図 2 工事関係書類一覧表による工事書類の削減状況及び削減した工事書類

(2) 工事書類の標準化の取組み

公共工事という性格上、工事書類の必要事項やその種類についてはほぼ確立しているが、発注機関毎に作成する工事書類の様式は必ずしも同じではなく、受注者は発注機関毎に書類様式を確認した上で、作成・提出している状況にある。このようなことから、建設業界からは書類様式の標準化の要望が挙がっていた。
これに鑑み、国土交通省では 2015 年度から標準化が可能な工事書類を標準化する取組みを進めており、地方整備局毎に管内の都道府県や政令市で統一可能な様式を検討し、2019 年 4 月 1 日以降、国交省標準様式(2018( 平成 30)年 10 月 31 日付け、国技建管第号 12 号)を併用するなど都道府県毎に標準化が可能な工事書類について、調整を進めている。

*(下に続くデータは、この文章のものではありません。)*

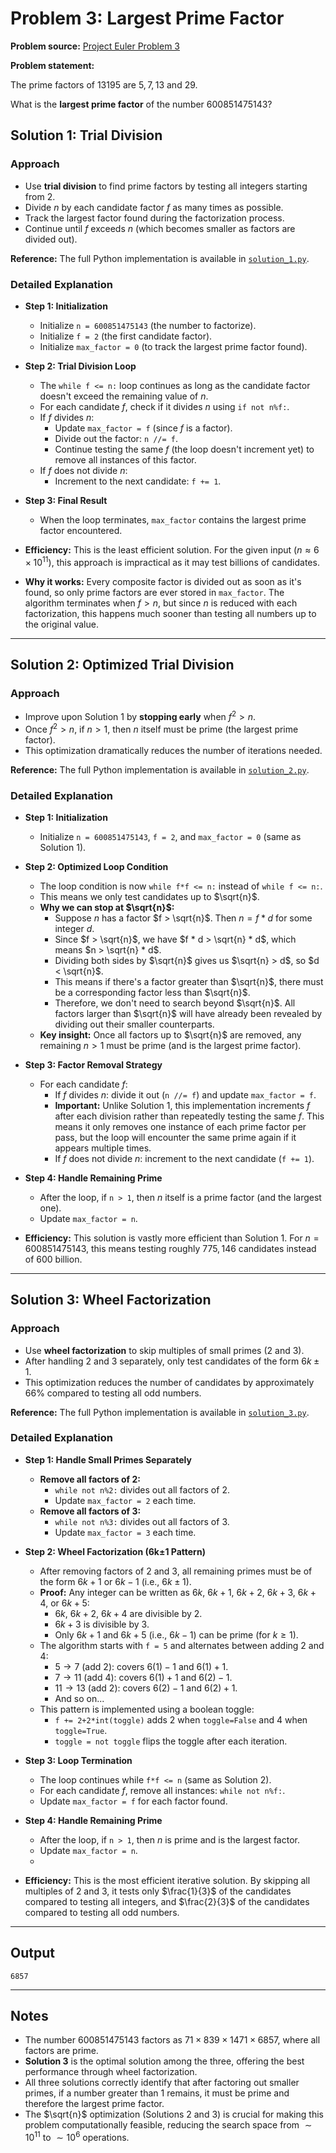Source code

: # Problem 3: Largest Prime Factor

**Problem source:** [Project Euler Problem 3](https://projecteuler.net/problem=3)

**Problem statement:**

The prime factors of $13195$ are $5, 7, 13$ and $29$.

What is the **largest prime factor** of the number $600851475143$?

## Solution 1: Trial Division

### Approach

  - Use **trial division** to find prime factors by testing all integers starting from $2$.
  - Divide $n$ by each candidate factor $f$ as many times as possible.
  - Track the largest factor found during the factorization process.
  - Continue until $f$ exceeds $n$ (which becomes smaller as factors are divided out).

**Reference:** The full Python implementation is available in [`solution_1.py`](solution_1.py).

### Detailed Explanation

  - **Step 1: Initialization**
      - Initialize `n = 600851475143` (the number to factorize).
      - Initialize `f = 2` (the first candidate factor).
      - Initialize `max_factor = 0` (to track the largest prime factor found).
  
  - **Step 2: Trial Division Loop**
      - The `while f <= n:` loop continues as long as the candidate factor doesn't exceed the remaining value of $n$.
      - For each candidate $f$, check if it divides $n$ using `if not n%f:`.
      - If $f$ divides $n$:
          - Update `max_factor = f` (since $f$ is a factor).
          - Divide out the factor: `n //= f`.
          - Continue testing the same $f$ (the loop doesn't increment yet) to remove all instances of this factor.
      - If $f$ does not divide $n$:
          - Increment to the next candidate: `f += 1`.
  
  - **Step 3: Final Result**
      - When the loop terminates, `max_factor` contains the largest prime factor encountered.

  - **Efficiency:** This is the least efficient solution. For the given input ($n \approx 6 \times 10^{11}$), this approach is impractical as it may test billions of candidates.
  
  - **Why it works:** Every composite factor is divided out as soon as it's found, so only prime factors are ever stored in `max_factor`. The algorithm terminates when $f > n$, but since $n$ is reduced with each factorization, this happens much sooner than testing all numbers up to the original value.

-----

## Solution 2: Optimized Trial Division

### Approach

  - Improve upon Solution 1 by **stopping early** when $f^2 > n$.
  - Once $f^2 > n$, if $n > 1$, then $n$ itself must be prime (the largest prime factor).
  - This optimization dramatically reduces the number of iterations needed.

**Reference:** The full Python implementation is available in [`solution_2.py`](solution_2.py).

### Detailed Explanation

  - **Step 1: Initialization**
      - Initialize `n = 600851475143`, `f = 2`, and `max_factor = 0` (same as Solution 1).
  
  - **Step 2: Optimized Loop Condition**
      - The loop condition is now `while f*f <= n:` instead of `while f <= n:`.
      - This means we only test candidates up to $\sqrt{n}$.
      - **Why we can stop at $\sqrt{n}$:**
          - Suppose $n$ has a factor $f > \sqrt{n}$. Then $n = f * d$ for some integer $d$.
          - Since $f > \sqrt{n}$, we have $f * d > \sqrt{n} * d$, which means $n > \sqrt{n} * d$.
          - Dividing both sides by $\sqrt{n}$ gives us $\sqrt{n} > d$, so $d < \sqrt{n}$.
          - This means if there's a factor greater than $\sqrt{n}$, there must be a corresponding factor less than $\sqrt{n}$.
          - Therefore, we don't need to search beyond $\sqrt{n}$. All factors larger than $\sqrt{n}$ will have already been revealed by dividing out their smaller counterparts.
      - **Key insight:** Once all factors up to $\sqrt{n}$ are removed, any remaining $n > 1$ must be prime (and is the largest prime factor).
  
  - **Step 3: Factor Removal Strategy**
      - For each candidate $f$:
          - If $f$ divides $n$: divide it out (`n //= f`) and update `max_factor = f`.
          - **Important:** Unlike Solution 1, this implementation increments $f$ after each division rather than repeatedly testing the same $f$. This means it only removes one instance of each prime factor per pass, but the loop will encounter the same prime again if it appears multiple times.
          - If $f$ does not divide $n$: increment to the next candidate (`f += 1`).
  
  - **Step 4: Handle Remaining Prime**
      - After the loop, if `n > 1`, then $n$ itself is a prime factor (and the largest one).
      - Update `max_factor = n`.

  - **Efficiency:** This solution is vastly more efficient than Solution 1. For $n = 600851475143$, this means testing roughly $775{,}146$ candidates instead of $600$ billion.

-----

## Solution 3: Wheel Factorization

### Approach

  - Use **wheel factorization** to skip multiples of small primes ($2$ and $3$).
  - After handling $2$ and $3$ separately, only test candidates of the form $6k \pm 1$.
  - This optimization reduces the number of candidates by approximately $66\%$ compared to testing all odd numbers.

**Reference:** The full Python implementation is available in [`solution_3.py`](solution_3.py).

### Detailed Explanation

  - **Step 1: Handle Small Primes Separately**
      - **Remove all factors of 2:**
          - `while not n%2:` divides out all factors of $2$.
          - Update `max_factor = 2` each time.
      - **Remove all factors of 3:**
          - `while not n%3:` divides out all factors of $3$.
          - Update `max_factor = 3` each time.
  
  - **Step 2: Wheel Factorization (6k±1 Pattern)**
      - After removing factors of $2$ and $3$, all remaining primes must be of the form $6k + 1$ or $6k - 1$ (i.e., $6k \pm 1$).
      - **Proof:** Any integer can be written as $6k$, $6k+1$, $6k+2$, $6k+3$, $6k+4$, or $6k+5$:
          - $6k$, $6k+2$, $6k+4$ are divisible by $2$.
          - $6k+3$ is divisible by $3$.
          - Only $6k+1$ and $6k+5$ (i.e., $6k-1$) can be prime (for $k \geq 1$).
      - The algorithm starts with `f = 5` and alternates between adding $2$ and $4$:
          - $5 \rightarrow 7$ (add $2$): covers $6(1)-1$ and $6(1)+1$.
          - $7 \rightarrow 11$ (add $4$): covers $6(1)+1$ and $6(2)-1$.
          - $11 \rightarrow 13$ (add $2$): covers $6(2)-1$ and $6(2)+1$.
          - And so on...
      - This pattern is implemented using a boolean toggle:
          - `f += 2+2*int(toggle)` adds $2$ when `toggle=False` and $4$ when `toggle=True`.
          - `toggle = not toggle` flips the toggle after each iteration.
  
  - **Step 3: Loop Termination**
      - The loop continues while `f*f <= n` (same as Solution 2).
      - For each candidate $f$, remove all instances: `while not n%f:`.
      - Update `max_factor = f` for each factor found.
  
  - **Step 4: Handle Remaining Prime**
      - After the loop, if `n > 1`, then $n$ is prime and is the largest factor.
      - Update `max_factor = n`.
      - 
  - **Efficiency:** This is the most efficient iterative solution. By skipping all multiples of $2$ and $3$, it tests only $\frac{1}{3}$ of the candidates compared to testing all integers, and $\frac{2}{3}$ of the candidates compared to testing all odd numbers.

-----

## Output

```
6857
```

-----

## Notes

  - The number $600851475143$ factors as $71 \times 839 \times 1471 \times 6857$, where all factors are prime.
  - **Solution 3** is the optimal solution among the three, offering the best performance through wheel factorization.
  - All three solutions correctly identify that after factoring out smaller primes, if a number greater than $1$ remains, it must be prime and therefore the largest prime factor.
  - The $\sqrt{n}$ optimization (Solutions 2 and 3) is crucial for making this problem computationally feasible, reducing the search space from $\sim 10^{11}$ to $\sim 10^6$ operations.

2019 年 10 月時点で、調整が完了した自治体は約 3 割(図3 参照)であり、段階確認書、出来形管理図等の出来形や品質管理の工事書類で調整が進んでいる。引き続き調整を進めることで受注者の書類作成の効率化が進むと考える。なお、標準化が困難な様式は、請求書などの支払いに関わる書類が多い傾向にある。